31 janvier 2026
Home » La Corée du Nord tire des missiles balistiques alors que Trump se prépare à un voyage en Asie
La Corée du Nord a tiré ce mercredi ce qui semble être plusieurs missiles balistiques à courte portée, a annoncé l’armée sud-coréenne, une semaine avant une réunion clé des dirigeants de la région Asie-Pacifique en Corée du Sud.
Il s’agit du premier lancement de missiles balistiques depuis mai par Pyongyang, qui a défié l’interdiction du Conseil de sécurité des Nations Unies sur ces armes. Il s’agissait également du premier lancement de ce type depuis l’élection de Lee Jae Myung à la présidence de la Corée du Sud, avec une plateforme d’engagement avec la Corée du Nord.
Lee et le président américain Donald Trump devraient se rencontrer en Corée du Sud la semaine prochaine à l’occasion du sommet de la Coopération économique Asie-Pacifique (APEC). Trump devrait également rencontrer le président chinois Xi Jinping. La Corée du Sud a détecté plusieurs projectiles qui seraient des missiles balistiques à courte portée tirés depuis une zone proche de la capitale nord-coréenne,
Pyongyang, en direction du nord-est tôt mercredi, ont indiqué les chefs d’état-major interarmées dans un communiqué.

TRUMP VISITERA LA CORÉE DU SUD

Lee et Trump ont discuté de l’idée d’essayer de rencontrer le dirigeant nord-coréen Kim Jong Un lorsque le président américain visitera le Sud, mais Pyongyang n’a pas répondu publiquement à cette idée. Des responsables américains ont envisagé, mais n’ont jamais confirmé, un voyage dans la zone démilitarisée (DMZ) séparant les deux Corées, selon une personne au courant des discussions.
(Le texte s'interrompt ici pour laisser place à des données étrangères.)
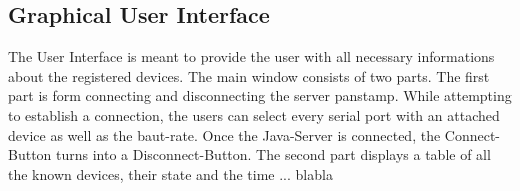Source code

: \subsection{Graphical User Interface}
The User Interface is meant to provide the user with all necessary informations about the registered devices. The main window consists of two parts. 
The first part is form connecting and disconnecting the server panstamp. While attempting to establish a connection, the users can select every serial port with an attached device as well as the baut-rate. Once the Java-Server is connected, the Connect-Button turns into a Disconnect-Button.
The second part displays a table of all the known devices, their state and the time ... blabla
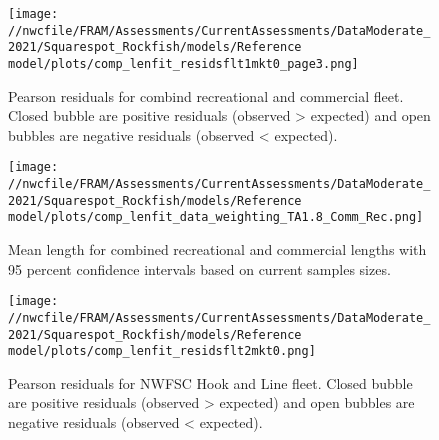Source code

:\documentclass[11pt,
  english,
  a4paper,
]{article}
\begin{document}
\tagmcend\tagstructend


\begin{figure}
\centering
\texttt{[image: //nwcfile/FRAM/Assessments/CurrentAssessments/DataModerate\_2021/Squarespot\_Rockfish/models/Reference model/plots/comp\_lenfit\_residsflt1mkt0\_page3.png]}
\caption{Pearson residuals for combind recreational and commercial fleet. Closed bubble are positive residuals (observed \textgreater{} expected) and open bubbles are negative residuals (observed \textless{} expected).\label{fig:rec-com-pearson}}
\end{figure}

\tagmcend\tagstructend


\begin{figure}
\centering
\texttt{[image: //nwcfile/FRAM/Assessments/CurrentAssessments/DataModerate\_2021/Squarespot\_Rockfish/models/Reference model/plots/comp\_lenfit\_data\_weighting\_TA1.8\_Comm\_Rec.png]}
\caption{Mean length for combined recreational and commercial lengths with 95 percent confidence intervals based on current samples sizes.\label{fig:rec-com-mean-len-fit}}
\end{figure}

\tagmcend\tagstructend


\begin{figure}
\centering
\texttt{[image: //nwcfile/FRAM/Assessments/CurrentAssessments/DataModerate\_2021/Squarespot\_Rockfish/models/Reference model/plots/comp\_lenfit\_residsflt2mkt0.png]}
\caption{Pearson residuals for NWFSC Hook and Line fleet. Closed bubble are positive residuals (observed \textgreater{} expected) and open bubbles are negative residuals (observed \textless{} expected).\label{fig:hkl-pearson}}
\end{figure}
\end{document}
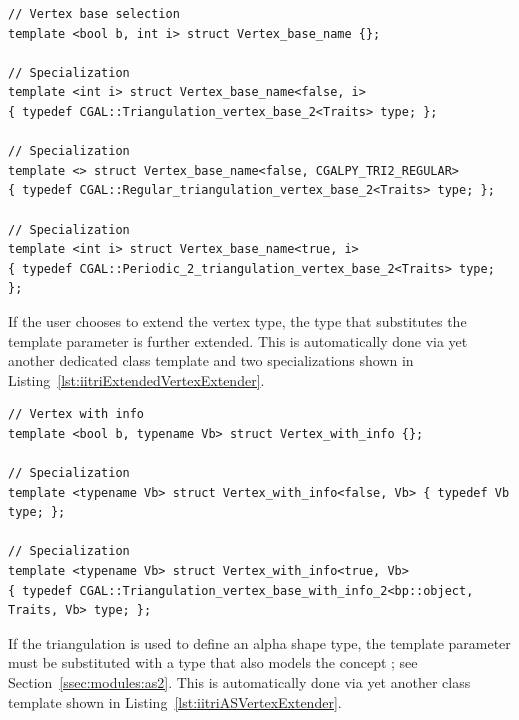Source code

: \begin{lstfloat}
  \begin{lstlisting}[style=cppFramedStyle,basicstyle=\normalsize,%
                     label={lst:iitriBaseVertexExtender},%
                     caption={The 2D Triangulation base vertex type extender.}]
// Vertex base selection
template <bool b, int i> struct Vertex_base_name {};

// Specialization
template <int i> struct Vertex_base_name<false, i>
{ typedef CGAL::Triangulation_vertex_base_2<Traits> type; };

// Specialization
template <> struct Vertex_base_name<false, CGALPY_TRI2_REGULAR>
{ typedef CGAL::Regular_triangulation_vertex_base_2<Traits> type; };

// Specialization
template <int i> struct Vertex_base_name<true, i>
{ typedef CGAL::Periodic_2_triangulation_vertex_base_2<Traits> type; };
  \end{lstlisting}
\end{lstfloat}

If the user chooses to extend the vertex type, the type that substitutes
the  template parameter is further extended. This is
automatically done via yet another dedicated class template and two
specializations shown in Listing~\ref{lst:iitriExtendedVertexExtender}. 

\begin{lstfloat}
  \begin{lstlisting}[style=cppFramedStyle,basicstyle=\normalsize,%
                     label={lst:iitriExtendedVertexExtender},%
                     caption={The 2D Triangulation user extended vertex type extender.}]
// Vertex with info
template <bool b, typename Vb> struct Vertex_with_info {};

// Specialization
template <typename Vb> struct Vertex_with_info<false, Vb> { typedef Vb type; };

// Specialization
template <typename Vb> struct Vertex_with_info<true, Vb>
{ typedef CGAL::Triangulation_vertex_base_with_info_2<bp::object, Traits, Vb> type; };
  \end{lstlisting}
\end{lstfloat}

If the triangulation is used to define an alpha shape type, the template
parameter  must be substituted with a type that also models
the concept ; see 
Section~\ref{ssec:modules:as2}. This is automatically done via yet another 
class template shown in Listing~\ref{lst:iitriASVertexExtender}.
La Corée du Sud a suspendu ses visites de la zone de sécurité commune (JSA) dans le village frontalier intercoréen de Panmunjom jusqu’au début du mois de novembre, mais n’a confirmé aucun projet de rencontre avec Kim.
Trump et Kim ont tenu trois sommets au cours du premier mandat de Trump, de 2017 à 2021, et ont échangé un certain nombre de lettres que Trump a qualifiées de « belles », avant que cet effort diplomatique sans précédent ne s’effondre en raison des exigences américaines selon lesquelles Kim devrait abandonner ses armes nucléaires.
En septembre, Kim a exprimé de « bons souvenirs » de Trump, affirmant qu’il n’y avait aucune raison d’éviter les négociations avec les États-Unis si Washington cessait d’insister pour que son pays renonce à l’arme nucléaire, mais qu’il n’abandonnerait jamais l’arsenal nucléaire pour mettre fin aux sanctions.
« Il n’est absolument pas inconcevable que Donald Trump puisse, ici à Washington, déclarer : « La dénucléarisation, c’est notre objectif, c’est notre politique », puis se rendre à Panmunjom et déclarer : « Oh, vous savez, Kim Jong-un est une puissance nucléaire », a déclaré Victor Cha, du Centre d’études stratégiques et internationales. « Même si la rencontre est brève, compte tenu de la situation actuelle des États-Unis, ce ne serait pas forcément une mauvaise chose. »
Andrew Yeo, chercheur principal à la Brookings Institution, a déclaré que même si une rencontre entre Trump et Kim n’était pas impossible, le calendrier et les horaires connus du président américain pourraient la rendre improbable.
« Trump n’est là que pour une nuit, deux jours, et à cause de la rencontre Xi-Trump, cela occupe probablement toute la bande passante ou les ressources du gouvernement américain », a-t-il déclaré.
PLUSIEURS MISSILES LANCÉS
La Corée du Nord, dotée de l’arme nucléaire, a régulièrement amélioré ses capacités de missiles au cours de la dernière décennie, défiant de multiples sanctions des Nations Unies, en testant des missiles balistiques à longue portée dont la portée potentielle leur permettrait de frapper le continent américain s’ils étaient tirés sur une trajectoire calibrée à cette fin.
L’armée sud-coréenne a déclaré avoir détecté des mouvements avant le lancement, puis avoir suivi les projectiles après leur tir et avoir volé sur environ 350 km (217 miles), a indiqué l’armée. Les missiles semblent être tombés à l’intérieur des terres, a déclaré séparément un responsable militaire.
Le nouveau Premier ministre japonais, Sanae Takaichi, a déclaré que le lancement du missile nord-coréen n’avait eu aucun impact sur la sécurité du Japon et que Tokyo partageait des informations en temps réel avec les États-Unis. La Corée du Nord a lancé pour la dernière fois des missiles balistiques le 8 mai, lorsqu’elle a tiré plusieurs missiles à courte portée depuis sa côte est.
La Corée du Nord a présenté son dernier missile balistique intercontinental ce mois-ci lors d’un défilé auquel assistait le Premier ministre chinois.
Source : Reuters

Laisser un commentaire

Votre adresse e-mail ne sera pas publiée. Les champs obligatoires sont indiqués avec *

error: Content is protected !!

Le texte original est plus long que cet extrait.